* Directions for this task:
Wherever the word "epsilon" appears in a line of the data, that line should be copied.

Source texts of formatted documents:
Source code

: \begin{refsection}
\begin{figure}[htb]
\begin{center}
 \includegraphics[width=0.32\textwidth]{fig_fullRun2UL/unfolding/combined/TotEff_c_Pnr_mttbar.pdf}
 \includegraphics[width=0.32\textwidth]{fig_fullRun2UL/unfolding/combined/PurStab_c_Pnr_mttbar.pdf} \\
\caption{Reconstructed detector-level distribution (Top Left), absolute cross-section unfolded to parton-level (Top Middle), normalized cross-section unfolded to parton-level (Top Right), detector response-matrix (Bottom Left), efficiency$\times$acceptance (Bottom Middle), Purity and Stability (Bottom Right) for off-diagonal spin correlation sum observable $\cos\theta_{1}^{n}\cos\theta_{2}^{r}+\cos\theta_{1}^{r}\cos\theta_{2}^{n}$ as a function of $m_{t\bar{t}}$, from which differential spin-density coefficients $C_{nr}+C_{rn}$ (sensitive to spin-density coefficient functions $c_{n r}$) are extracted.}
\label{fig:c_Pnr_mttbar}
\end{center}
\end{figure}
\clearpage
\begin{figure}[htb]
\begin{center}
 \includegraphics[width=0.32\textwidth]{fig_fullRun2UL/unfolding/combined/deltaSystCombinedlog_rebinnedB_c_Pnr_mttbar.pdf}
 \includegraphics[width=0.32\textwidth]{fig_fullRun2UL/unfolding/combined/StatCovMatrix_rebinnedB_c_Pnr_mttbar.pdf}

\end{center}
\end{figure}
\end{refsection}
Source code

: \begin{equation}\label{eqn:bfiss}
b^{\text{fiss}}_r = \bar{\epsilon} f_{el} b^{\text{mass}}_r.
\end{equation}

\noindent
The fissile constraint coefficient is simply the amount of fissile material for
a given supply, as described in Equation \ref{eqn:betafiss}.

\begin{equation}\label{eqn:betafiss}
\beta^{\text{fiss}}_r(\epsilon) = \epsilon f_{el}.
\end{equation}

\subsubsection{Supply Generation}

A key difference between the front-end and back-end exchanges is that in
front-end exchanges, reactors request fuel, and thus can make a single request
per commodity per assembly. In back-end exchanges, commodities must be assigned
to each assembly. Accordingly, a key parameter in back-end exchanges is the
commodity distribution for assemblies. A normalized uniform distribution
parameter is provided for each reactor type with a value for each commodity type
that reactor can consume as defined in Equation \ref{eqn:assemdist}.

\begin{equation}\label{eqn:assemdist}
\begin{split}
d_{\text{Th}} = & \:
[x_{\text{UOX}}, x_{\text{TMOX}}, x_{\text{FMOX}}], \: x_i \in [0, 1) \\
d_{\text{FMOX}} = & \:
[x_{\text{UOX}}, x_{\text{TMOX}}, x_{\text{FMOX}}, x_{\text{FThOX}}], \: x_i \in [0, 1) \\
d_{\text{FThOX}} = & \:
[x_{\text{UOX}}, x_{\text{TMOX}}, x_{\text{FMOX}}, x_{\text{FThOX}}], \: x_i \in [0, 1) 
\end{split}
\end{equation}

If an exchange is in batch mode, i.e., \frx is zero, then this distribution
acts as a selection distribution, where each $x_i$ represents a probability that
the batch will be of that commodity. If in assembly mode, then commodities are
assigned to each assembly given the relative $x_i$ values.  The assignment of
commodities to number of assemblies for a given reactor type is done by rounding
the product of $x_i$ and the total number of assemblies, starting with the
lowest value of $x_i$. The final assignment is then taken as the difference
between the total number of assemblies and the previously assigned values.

* Result of the task:
b^{\text{fiss}}_r = \bar{\epsilon} f_{el} b^{\text{mass}}_r.
\beta^{\text{fiss}}_r(\epsilon) = \epsilon f_{el}.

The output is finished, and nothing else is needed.